Both a dictionary definition of the term “system”[45] and language from a handful of other court opinions[46] bolster the view that an enterprise is only a system if it is made up of programs and policies that are rationally and actually designed to serve a common purpose.[47] The Robles-Wong plaintiffs concede that the state has satisfied its obligation of creating a common purpose for its school system in the form of academic content standards, by which every school abides. And the plaintiffs agree that most of California’s educational programs and policies—from standardized testing and accountability to textbook selection and teacher licensing—have been rationally and actually aligned with the achievement of these standards.[48]
The state’s school funding apparatus, however, has not been rationally aligned to the achievement of the standards.

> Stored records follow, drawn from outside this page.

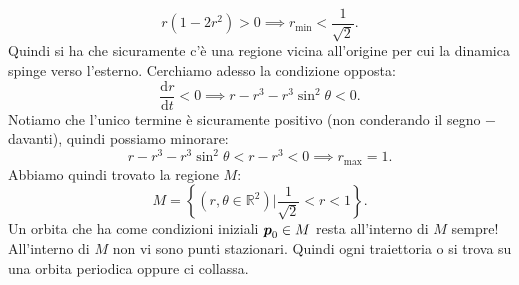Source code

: \begin{ex}
    \[
	r(1-2r^2) > 0 \implies  r_{\text{min}} < \frac{1}{\sqrt{2}}
    .\] 
    Quindi si ha che sicuramente c'è una regione vicina all'origine per cui la dinamica spinge verso l'esterno. Cerchiamo adesso la condizione opposta:
    \[
        \frac{\text{d} r}{\text{d} t} < 0 \implies  r - r^3-r^3\sin^2\theta  < 0
    .\] 
    Notiamo che l'unico termine è sicuramente positivo (non conderando il segno $-$ davanti), quindi possiamo minorare:
    \[
        r-r^3-r^3\sin^2\theta  < r-r^3 < 0 \implies  r_{\text{max}} = 1
    .\] 
    Abbiamo quindi trovato la regione $M$:
    \[
	M = \left\{(r, \theta\in \mathbb{R}^2) | \frac{1}{\sqrt{2}} < r < 1\right\}
    .\] 
    Un orbita che ha come condizioni iniziali $\boldsymbol{p}_0\in M$ resta all'interno di $M$ sempre!\\
    All'interno di $M$ non vi sono punti stazionari. Quindi ogni traiettoria o si trova su una orbita periodica oppure ci collassa.
\end{ex}
\noindent
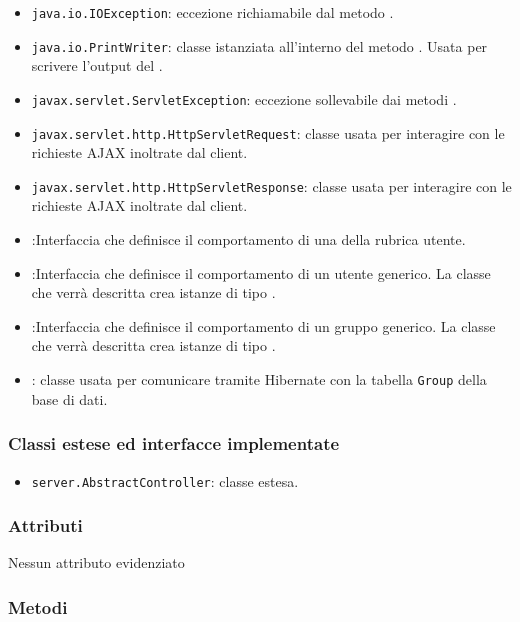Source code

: \begin{itemize}
	\item \texttt{java.io.IOException}: eccezione richiamabile dal metodo .
	\item \texttt{java.io.PrintWriter}: classe istanziata all'interno del metodo . Usata per scrivere l'output del .
	\item \texttt{javax.servlet.ServletException}: eccezione sollevabile dai metodi .
	\item \texttt{javax.servlet.http.HttpServletRequest}: classe usata per interagire con le richieste AJAX inoltrate dal client.
	\item \texttt{javax.servlet.http.HttpServletResponse}: classe usata per interagire con le richieste AJAX inoltrate dal client.
	\item {}:Interfaccia che definisce il comportamento di una  della rubrica utente.
	\item {}:Interfaccia che definisce il comportamento di un utente generico. La classe che verrà descritta crea istanze di tipo .
		\item {}:Interfaccia che definisce il comportamento di un gruppo generico. La classe che verrà descritta crea istanze di tipo .
	\item {}: classe usata per comunicare tramite Hibernate con la tabella \texttt{Group} della base di dati.
\end{itemize}

\subsubsection*{Classi estese ed interfacce implementate}
\begin{itemize}
	\item \texttt{server.AbstractController}: classe estesa.
\end{itemize}

\subsubsection*{Attributi}

Nessun attributo evidenziato

\subsubsection*{Metodi}

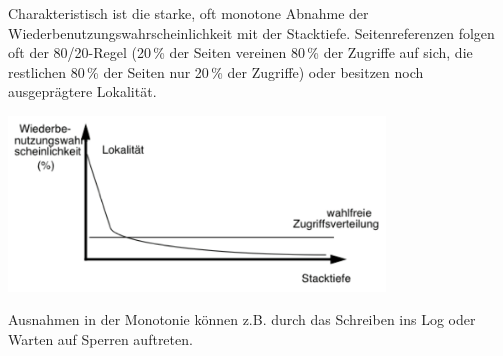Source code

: \begin{enumerate}[a)]
\begin{solution}
Charakteristisch ist die starke, oft monotone Abnahme der Wiederbenutzungswahrscheinlichkeit mit der Stacktiefe. Seitenreferenzen folgen oft der 80/20-Regel (20\,\% der Seiten vereinen 80\,\% der Zugriffe auf sich, die restlichen 80\,\% der Seiten nur 20\,\% der Zugriffe) oder besitzen noch ausgeprägtere Lokalität.

\begin{center}
\includegraphics[width = 10cm]{Pictures/Ue07_Aufgabe2_Zusatz2.png}
\end{center}

Ausnahmen in der Monotonie können z.B. durch das Schreiben ins Log oder Warten auf Sperren auftreten.
\end{solution}

%
%


\end{enumerate}
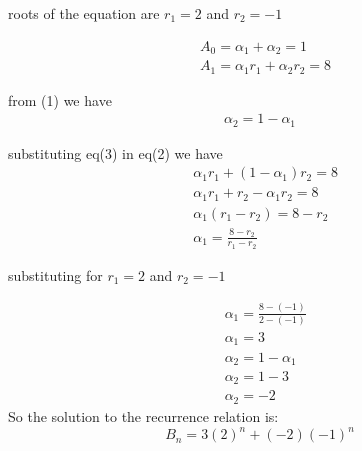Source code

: \documentclass[12pt]{article}
\begin{document}
roots of the equation are $r_1 = 2$ and $r_2 = -1$

\begin{align}
&A_0 = \alpha_1 + \alpha_2 = 1\\[7pt]
&A_1 = \alpha_1r_1 + \alpha_2r_2 = 8
\end{align}

from (1) we have 
\begin{align}
\alpha_2 = 1 - \alpha_1
\end{align}

substituting eq(3) in eq(2) we have
\begin{align*}
&\alpha_1r_1 + (1 - \alpha_1)r_2 = 8\\[7pt]
&\alpha_1r_1 + r_2 - \alpha_1r_2 = 8\\[7pt]
&\alpha_1(r_1 - r_2)  = 8 -r_2\\[7pt]
&\alpha_1 = \frac{8- r_2}{r_1 - r_2}
\end{align*}

substituting for $r_1 = 2$ and $r_2 = -1$

\begin{align*}
&\alpha_1 = \frac{8- (-1)}{2 - (-1)}\\[7pt]
&\alpha_1 = 3\\[7pt]
&\alpha_2 = 1 - \alpha_1\\[7pt]
&\alpha_2 = 1 - 3\\[7pt]
&\alpha_2 = -2
\end{align*}
So the solution to the recurrence relation is:
$$B_n = 3(2)^n +(-2)(-1)^n$$
\end{document}
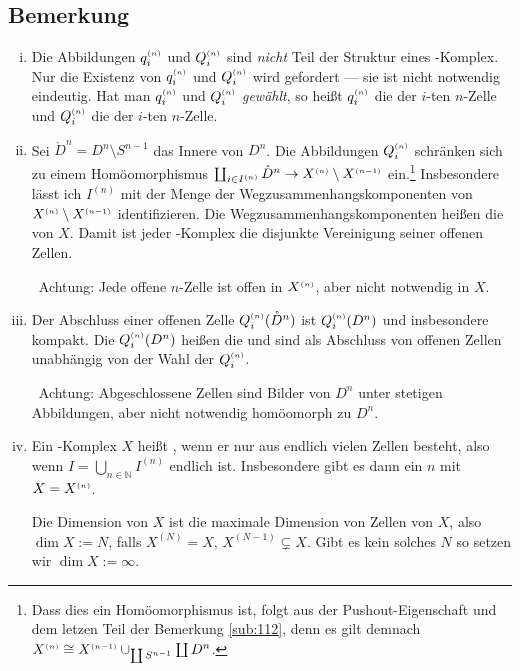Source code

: \subsection[Bemerkungen zur Definition von \CW-Komplexen]{Bemerkung} %
\label{sub:114}
\begin{enumerate}[(i)]
	\item Die Abbildungen $q_i^{\scriptscriptstyle(n)}$ und $Q_i^{\scriptscriptstyle(n)}$ sind \emph{nicht} Teil der Struktur eines \CW-Komplex. Nur die Existenz von $q_i^{\scriptscriptstyle(n)}$ und $Q_i^{\scriptscriptstyle(n)}$ wird 
	gefordert --- sie ist nicht notwendig eindeutig. Hat man $q_i^{\scriptscriptstyle(n)}$ und $Q_i^{\scriptscriptstyle(n)}$ \emph{gewählt}, so heißt $q_i^{\scriptscriptstyle(n)}$ die  der $i$-ten
	$n$-Zelle und $Q_i^{\scriptscriptstyle(n)}$ die  der $i$-ten $n$-Zelle.
	\item Sei $\mathring{D}^n = D^n \setminus S^{n-1}$ das Innere von $D^n$. Die Abbildungen $Q_i^{\scriptscriptstyle(n)}$ schränken sich zu einem Homöomorphismus 
	$\coprod_{i \in I^{(n)}} \mathring{D}^n \to X^{\scriptscriptstyle(n)} \setminus X^{\scriptscriptstyle(n-1)}$ ein.\footnote{Dass dies ein Homöomorphismus ist, folgt 
	aus der Pushout-Eigenschaft und dem letzen Teil der Bemerkung \ref{sub:112}, denn es gilt demnach 
	$X^{\scriptscriptstyle(n)}\cong X^{\scriptscriptstyle(n-1)}\cup_{\coprod S^{n-1}} \coprod D^n$.} 
	Insbesondere lässt ich $I^{(n)}$ mit der Menge der Wegzusammenhangskomponenten von 
	$X^{\scriptscriptstyle(n)} \setminus X^{\scriptscriptstyle(n-1)}$ identifizieren. Die Wegzusammenhangskomponenten heißen die  von $X$. Damit ist jeder \CW-Komplex 
	die disjunkte Vereinigung seiner offenen Zellen.
	
	\ifxetexorluatex \faWarningSign \, \fi Achtung: Jede offene $n$-Zelle ist offen in $X^{\scriptscriptstyle(n)}$, aber nicht notwendig in $X$.
	\item Der Abschluss einer offenen Zelle $Q_i^{\scriptscriptstyle(n)}(\mathring{D}^n)$ ist $Q_i^{\scriptscriptstyle(n)}(D^n)$ und insbesondere kompakt. Die $Q_i^{\scriptscriptstyle(n)}(D^n)$ heißen die
	 und sind als Abschluss von offenen Zellen unabhängig von der Wahl der $Q_i^{\scriptscriptstyle(n)}$.
	
	\ifxetexorluatex \faWarningSign \, \fi Achtung: Abgeschlossene Zellen sind Bilder von $D^n$ unter stetigen Abbildungen, aber nicht notwendig homöomorph zu $D^n$.
	\item Ein \CW-Komplex $X$ heißt , wenn er nur aus endlich vielen Zellen besteht, also wenn 
	$I = \bigcup_{n \in \mathds{N} } I^{(n)}$ endlich ist. Insbesondere gibt es dann ein $n$ mit $X=X^{\scriptscriptstyle(n)}$.
	
	Die Dimension von $X$ ist die maximale Dimension von Zellen von $X$, also $\dim X := N$, falls $X^{(N)}=X$, $X^{(N-1)} \subsetneq X$. Gibt es kein solches $N$ so 
	setzen wir $\dim X := \infty$.
\end{enumerate}


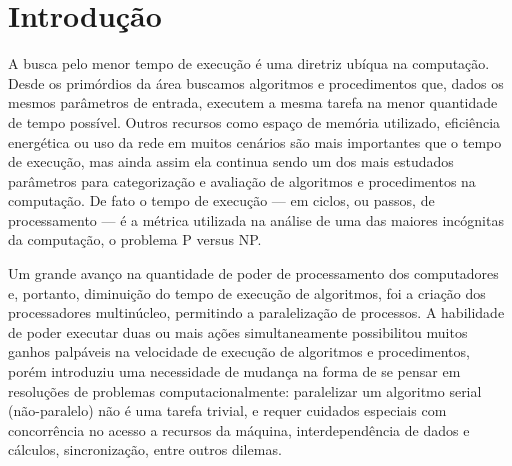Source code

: \documentclass[12pt,
openright, 
oneside, %
a4paper,    %
brazil]{facom-ufu-abntex2}
\begin{document}

\tableofcontents*
\cleardoublepage






\textual





\chapter{Introdução}

A busca pelo menor tempo de execução é uma diretriz ubíqua na computação. Desde os primórdios da área buscamos algoritmos e procedimentos que, dados os mesmos parâmetros de entrada, executem a mesma tarefa na menor quantidade de tempo possível. Outros recursos como espaço de memória utilizado, eficiência energética ou uso da rede em muitos cenários são mais importantes que o tempo de execução, mas ainda assim ela continua sendo um dos mais estudados parâmetros para categorização e avaliação de algoritmos e procedimentos na computação. De fato o tempo de execução --- em ciclos, ou passos, de processamento --- é a métrica utilizada na análise de uma das maiores incógnitas da computação, o problema P versus NP.


Um grande avanço na quantidade de poder de processamento dos computadores e, portanto, diminuição do tempo de execução de algoritmos, foi a criação dos processadores multinúcleo, permitindo a paralelização de processos. A habilidade de poder executar duas ou mais ações simultaneamente possibilitou muitos ganhos palpáveis na velocidade de execução de algoritmos e procedimentos, porém introduziu uma necessidade de mudança na forma de se pensar em resoluções de problemas computacionalmente: paralelizar um algoritmo serial (não-paralelo) não é uma tarefa trivial, e requer cuidados especiais com concorrência no acesso a recursos da máquina, interdependência de dados e cálculos, sincronização, entre outros dilemas.
\end{document}
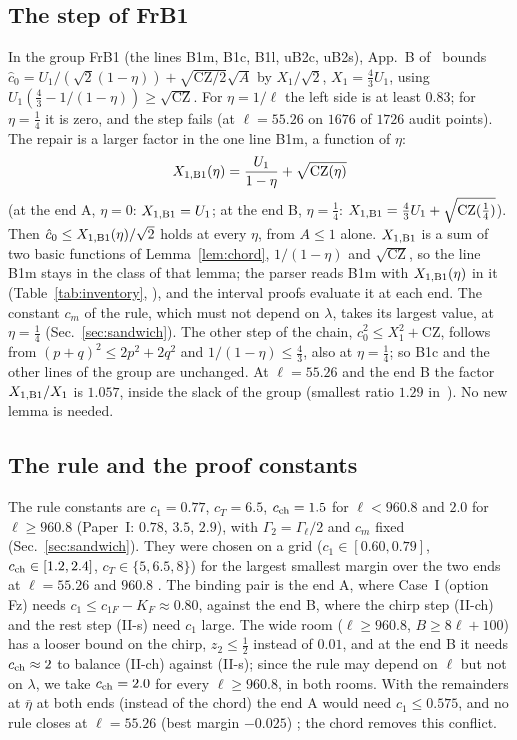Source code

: \subsection{The step of FrB1}
In the group FrB1 (the lines B1m, B1c, B1l, uB2c, uB2s), App.~B of~\cite{I} bounds $\hat c_0=U_1/(\sqrt2(1-\eta))+\sqrt{\mathrm{CZ}/2}\sqrt A$ by $X_1/\sqrt2$, $X_1=\tfrac43U_1$, using $U_1(\tfrac43-1/(1-\eta))\ge\sqrt{\mathrm{CZ}}$.
For $\eta=1/\ell$ the left side is at least $0.83$; for $\eta=\tfrac14$ it is zero, and the step fails (at $\ell=55.26$ on $1676$ of $1726$ audit points).
The repair is a larger factor in the one line B1m, a function of $\eta$:
\begin{equation}
X_{1,\rm B1}(\eta)=\frac{U_1}{1-\eta}+\sqrt{\mathrm{CZ}(\eta)}
\end{equation}
(at the end A, $\eta=0$: $X_{1,\rm B1}=U_1$; at the end B, $\eta=\tfrac14$: $X_{1,\rm B1}=\tfrac43U_1+\sqrt{\mathrm{CZ}(\tfrac14)}$).
Then $\hat c_0\le X_{1,\rm B1}(\eta)/\sqrt2$ holds at every $\eta$, from $A\le1$ alone.
$X_{1,\rm B1}$ is a sum of two basic functions of Lemma~\ref{lem:chord}, $1/(1-\eta)$ and $\sqrt{\mathrm{CZ}}$, so the line B1m stays in the class of that lemma; the parser reads B1m with $X_{1,\rm B1}(\eta)$ in it (Table~\ref{tab:inventory}, ), and the interval proofs evaluate it at each end.
The constant $c_m$ of the rule, which must not depend on $\lambda$, takes its largest value, at $\eta=\tfrac14$ (Sec.~\ref{sec:sandwich}).
The other step of the chain, $\hat c_0^2\le X_1^2+\mathrm{CZ}$, follows from $(p+q)^2\le2p^2+2q^2$ and $1/(1-\eta)\le\tfrac43$, also at $\eta=\tfrac14$; so B1c and the other lines of the group are unchanged.
At $\ell=55.26$ and the end B the factor $X_{1,\rm B1}/X_1$ is $1.057$, inside the slack of the group (smallest ratio $1.29$ in~\cite{I}).
No new lemma is needed.

\subsection{The rule and the proof constants}
The rule constants are $c_1=0.77$, $c_T=6.5$, $c_{\rm ch}=1.5$ for $\ell<960.8$ and $2.0$ for $\ell\ge960.8$ (Paper~I: $0.78$, $3.5$, $2.9$), with $\Gamma_2=\Gamma_\ell/2$ and $c_m$ fixed (Sec.~\ref{sec:sandwich}).
They were chosen on a grid ($c_1\in[0.60,0.79]$, $c_{\rm ch}\in[1.2,2.4]$, $c_T\in\{5,6.5,8\}$) for the largest smallest margin over the two ends at $\ell=55.26$ and $960.8$ \numst.
The binding pair is the end A, where Case~I (option Fz) needs $c_1\le c_{1F}-K_F\approx0.80$, against the end B, where the chirp step (II-ch) and the rest step (II-s) need $c_1$ large.
The wide room ($\ell\ge960.8$, $B\ge8\ell+100$) has a looser bound on the chirp, $z_2\le\tfrac12$ instead of $0.01$, and at the end B it needs $c_{\rm ch}\approx2$ to balance (II-ch) against (II-s); since the rule may depend on $\ell$ but not on $\lambda$, we take $c_{\rm ch}=2.0$ for every $\ell\ge960.8$, in both rooms.
With the remainders at $\bar\eta$ at both ends (instead of the chord) the end A would need $c_1\le0.575$, and no rule closes at $\ell=55.26$ (best margin $-0.025$) \numst; the chord removes this conflict.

California’s funding for its public schools is not based on a deliberate calculation of how much it would cost to deliver the quality of education promised in state standards, but is rather a product of a hodgepodge of arcane local property tax formulas and categorical rules rooted in the 1970s.[49] Thus, if the Robles-Wong broken system challenge prevails, the court’s remedy will be to order the state legislature to design a new school finance system that rationally considers the cost of delivering the common purpose it has itself set for California’s schools under the state’s academic standards. Such a remedy allows the court to make good on a substantive constitutional promise embedded in the state constitution without embroiling itself in complex definitions of “educational adequacy.” Here, the legislature has itself defined the education to be delivered (in the form of state standards) and needs only to create a rational funding system in alignment with those standards. But the implications of such an order would be profound. A 2007 econometric study found that, even if California increased education funding by forty percent, it “would still leave over half of the California districts below the goal” set by the state’s own standards.[50]
To be fair, the core premises of the broken system claim are untested, and there are reasonable arguments that a state defendant may make against the notion that the duty to provide a “system” of schools encompasses a duty to align funding levels with state content standards. First, the state may object to the plaintiffs’ proposed definition of “system” as including a rationality requirement to begin with, under the logic that a system can still exist even if it is ineffective at meeting its goal. The problem with this argument is that there is a difference between an inefficient enterprise that may still amount to a system (for example, the present New York subway system) and a completely irrational enterprise that no longer counts as a system (for example, a subway “system” with hundreds of miles of track but only one stop such that passengers cannot actually go anywhere on it). In short, a state’s school finance structure does not have to be perfectly effective to be a “system,” but it does have to be rational.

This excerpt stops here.